**WORK REQUEST**
Throughout the records below, find each line holding "docker" and copy it.

**PROVIDED DATA**
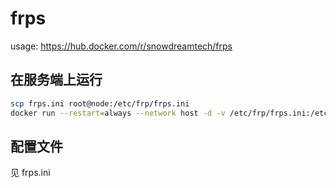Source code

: # frps
usage: https://hub.docker.com/r/snowdreamtech/frps

## 在服务端上运行
```bash
scp frps.ini root@node:/etc/frp/frps.ini
docker run --restart=always --network host -d -v /etc/frp/frps.ini:/etc/frp/frps.ini --name frps snowdreamtech/frps
```



## 配置文件
见 frps.ini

**TASK RESPONSE**
usage: https://hub.docker.com/r/snowdreamtech/frps
docker run --restart=always --network host -d -v /etc/frp/frps.ini:/etc/frp/frps.ini --name frps snowdreamtech/frps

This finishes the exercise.